TASK INSTRUCTIONS | Using the listing below, copy exactly the lines from the one containing "Journey into quantum" to the one containing "2. Versions are", both lines included, and no others.

§ §

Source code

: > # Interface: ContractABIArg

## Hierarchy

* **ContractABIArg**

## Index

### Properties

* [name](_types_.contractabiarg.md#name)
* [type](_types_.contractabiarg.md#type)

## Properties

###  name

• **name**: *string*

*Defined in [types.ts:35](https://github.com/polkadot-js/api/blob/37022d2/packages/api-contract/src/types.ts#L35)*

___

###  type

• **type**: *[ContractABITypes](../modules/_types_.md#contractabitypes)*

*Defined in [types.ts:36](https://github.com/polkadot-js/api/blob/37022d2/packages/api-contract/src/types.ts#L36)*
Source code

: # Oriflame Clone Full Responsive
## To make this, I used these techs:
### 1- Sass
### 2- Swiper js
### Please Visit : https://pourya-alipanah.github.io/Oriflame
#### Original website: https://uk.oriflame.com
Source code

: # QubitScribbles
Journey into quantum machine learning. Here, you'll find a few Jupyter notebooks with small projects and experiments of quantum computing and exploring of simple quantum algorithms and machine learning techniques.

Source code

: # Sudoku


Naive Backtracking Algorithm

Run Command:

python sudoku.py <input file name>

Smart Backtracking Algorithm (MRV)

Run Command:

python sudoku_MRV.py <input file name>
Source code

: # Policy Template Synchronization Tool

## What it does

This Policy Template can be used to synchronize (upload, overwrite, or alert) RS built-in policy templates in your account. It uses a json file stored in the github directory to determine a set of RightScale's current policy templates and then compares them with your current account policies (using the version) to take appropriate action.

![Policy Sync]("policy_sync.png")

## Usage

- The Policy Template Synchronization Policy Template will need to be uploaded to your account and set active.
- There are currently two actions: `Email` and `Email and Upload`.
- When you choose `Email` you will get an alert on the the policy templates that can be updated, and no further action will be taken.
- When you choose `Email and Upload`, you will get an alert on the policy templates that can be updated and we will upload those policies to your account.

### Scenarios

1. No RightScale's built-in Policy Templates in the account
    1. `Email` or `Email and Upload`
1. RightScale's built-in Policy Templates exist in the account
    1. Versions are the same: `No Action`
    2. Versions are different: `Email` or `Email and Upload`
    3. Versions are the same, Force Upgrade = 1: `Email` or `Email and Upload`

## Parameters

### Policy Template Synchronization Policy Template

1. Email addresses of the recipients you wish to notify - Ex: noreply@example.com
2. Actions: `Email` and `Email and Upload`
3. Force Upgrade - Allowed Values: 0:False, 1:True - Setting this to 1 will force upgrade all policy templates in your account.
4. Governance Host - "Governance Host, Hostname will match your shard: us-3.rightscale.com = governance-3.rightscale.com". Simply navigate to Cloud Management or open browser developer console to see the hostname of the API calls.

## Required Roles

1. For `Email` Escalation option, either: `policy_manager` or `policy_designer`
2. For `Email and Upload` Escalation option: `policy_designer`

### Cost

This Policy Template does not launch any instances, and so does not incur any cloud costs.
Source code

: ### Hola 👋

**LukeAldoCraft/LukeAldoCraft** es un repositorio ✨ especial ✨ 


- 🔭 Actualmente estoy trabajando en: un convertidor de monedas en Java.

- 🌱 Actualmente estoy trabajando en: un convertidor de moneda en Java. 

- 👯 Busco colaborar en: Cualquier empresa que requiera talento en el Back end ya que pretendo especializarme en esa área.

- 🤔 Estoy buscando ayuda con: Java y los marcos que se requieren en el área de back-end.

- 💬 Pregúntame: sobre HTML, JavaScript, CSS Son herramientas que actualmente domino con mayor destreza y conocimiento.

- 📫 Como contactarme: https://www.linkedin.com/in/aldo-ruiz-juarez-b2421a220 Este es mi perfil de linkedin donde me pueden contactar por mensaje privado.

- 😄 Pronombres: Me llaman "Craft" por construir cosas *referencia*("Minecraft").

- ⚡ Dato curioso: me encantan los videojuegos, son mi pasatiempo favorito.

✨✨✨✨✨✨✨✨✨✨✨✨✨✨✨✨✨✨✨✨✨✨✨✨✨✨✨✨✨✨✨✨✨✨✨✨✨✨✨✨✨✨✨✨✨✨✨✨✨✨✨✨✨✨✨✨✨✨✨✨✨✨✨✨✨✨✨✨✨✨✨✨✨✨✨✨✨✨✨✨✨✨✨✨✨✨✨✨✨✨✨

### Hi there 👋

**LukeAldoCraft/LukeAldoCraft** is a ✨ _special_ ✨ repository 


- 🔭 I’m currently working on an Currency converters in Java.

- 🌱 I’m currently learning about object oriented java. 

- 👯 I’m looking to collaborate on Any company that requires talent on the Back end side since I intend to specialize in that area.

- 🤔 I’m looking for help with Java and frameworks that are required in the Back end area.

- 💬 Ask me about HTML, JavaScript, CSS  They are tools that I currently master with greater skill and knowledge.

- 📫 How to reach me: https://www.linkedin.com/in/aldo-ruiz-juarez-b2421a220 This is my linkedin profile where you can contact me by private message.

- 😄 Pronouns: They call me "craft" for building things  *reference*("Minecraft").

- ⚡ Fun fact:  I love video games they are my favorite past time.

§ §

RESPONSE |
Journey into quantum machine learning. Here, you'll find a few Jupyter notebooks with small projects and experiments of quantum computing and exploring of simple quantum algorithms and machine learning techniques.

Source code

: # Sudoku


Naive Backtracking Algorithm

Run Command:

python sudoku.py <input file name>

Smart Backtracking Algorithm (MRV)

Run Command:

python sudoku_MRV.py <input file name>
Source code

: # Policy Template Synchronization Tool

## What it does

This Policy Template can be used to synchronize (upload, overwrite, or alert) RS built-in policy templates in your account. It uses a json file stored in the github directory to determine a set of RightScale's current policy templates and then compares them with your current account policies (using the version) to take appropriate action.

![Policy Sync]("policy_sync.png")

## Usage

- The Policy Template Synchronization Policy Template will need to be uploaded to your account and set active.
- There are currently two actions: `Email` and `Email and Upload`.
- When you choose `Email` you will get an alert on the the policy templates that can be updated, and no further action will be taken.
- When you choose `Email and Upload`, you will get an alert on the policy templates that can be updated and we will upload those policies to your account.

### Scenarios

1. No RightScale's built-in Policy Templates in the account
    1. `Email` or `Email and Upload`
1. RightScale's built-in Policy Templates exist in the account
    1. Versions are the same: `No Action`
    2. Versions are different: `Email` or `Email and Upload`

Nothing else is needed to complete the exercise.